From the latest reports it also became clear that the CIA had a big staff in Libya and in Benghazi in particular. In an interview to The Wall Street Journal Libya’s deputy prime minister, Mustafa Abushagour, expressed his surprise at the scope of the CIA’s operations in Benghazi, which became apparent to him only when a “surprisingly large number of Americans showed up at the Benghazi airport to be evacuated.” “We have no problem with intelligence sharing or gathering, but our sovereignty is also key,” Mr. Abushagour is quoted by The Wall Street Journal as saying. New York Times reports that CIA operatives listened to Libyans’ phone conversations, intercepted and analyzed a huge amount of E-mail messages, SMS messages and other personal information.

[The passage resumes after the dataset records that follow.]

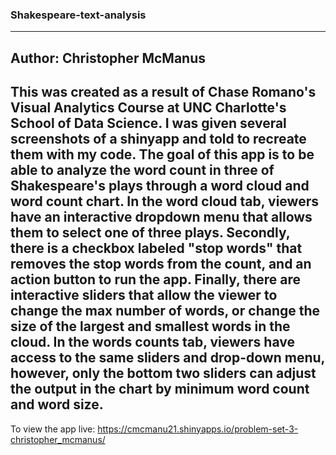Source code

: ### Shakespeare-text-analysis
----
Author: Christopher McManus
----
This was created as a result of Chase Romano's Visual Analytics Course at UNC Charlotte's School of Data Science. I was given several screenshots of a shinyapp and told to recreate them with my code. The goal of this app is to be able to analyze the word count in three of Shakespeare's plays through a word cloud and word count chart. In the word cloud tab, viewers have an interactive dropdown menu that allows them to select one of three plays. Secondly, there is a checkbox labeled "stop words" that removes the stop words from the count, and an action button to run the app. Finally, there are interactive sliders that allow the viewer to change the max number of words, or change the size of the largest and smallest words in the cloud. In the words counts tab, viewers have access to the same sliders and drop-down menu, however, only the bottom two sliders can adjust the output in the chart by minimum word count and word size. 
----
To view the app live: https://cmcmanu21.shinyapps.io/problem-set-3-christopher_mcmanus/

These facts, coupled with worrying reports on the militias’ activities in Sirya, Libya and neighboring Mali, pose some more general questions, whose significance goes well beyond the borders of Libya alone. Here are some of these questions: how conscious is the United States of the real aims of the forces that surfaced in Arab countries thanks to the so called Arab Spring? How could it happen that massive CIA presence did not make the US authorities enlightened enough to predict the dangers that faced their own diplomatic staff? And if the reports about the inner divisions inside these militias and their infiltration by Islamists are true, then aren’t these militias a greater danger to their countries’ populations than the “dictatorships,” which these militias are fighting?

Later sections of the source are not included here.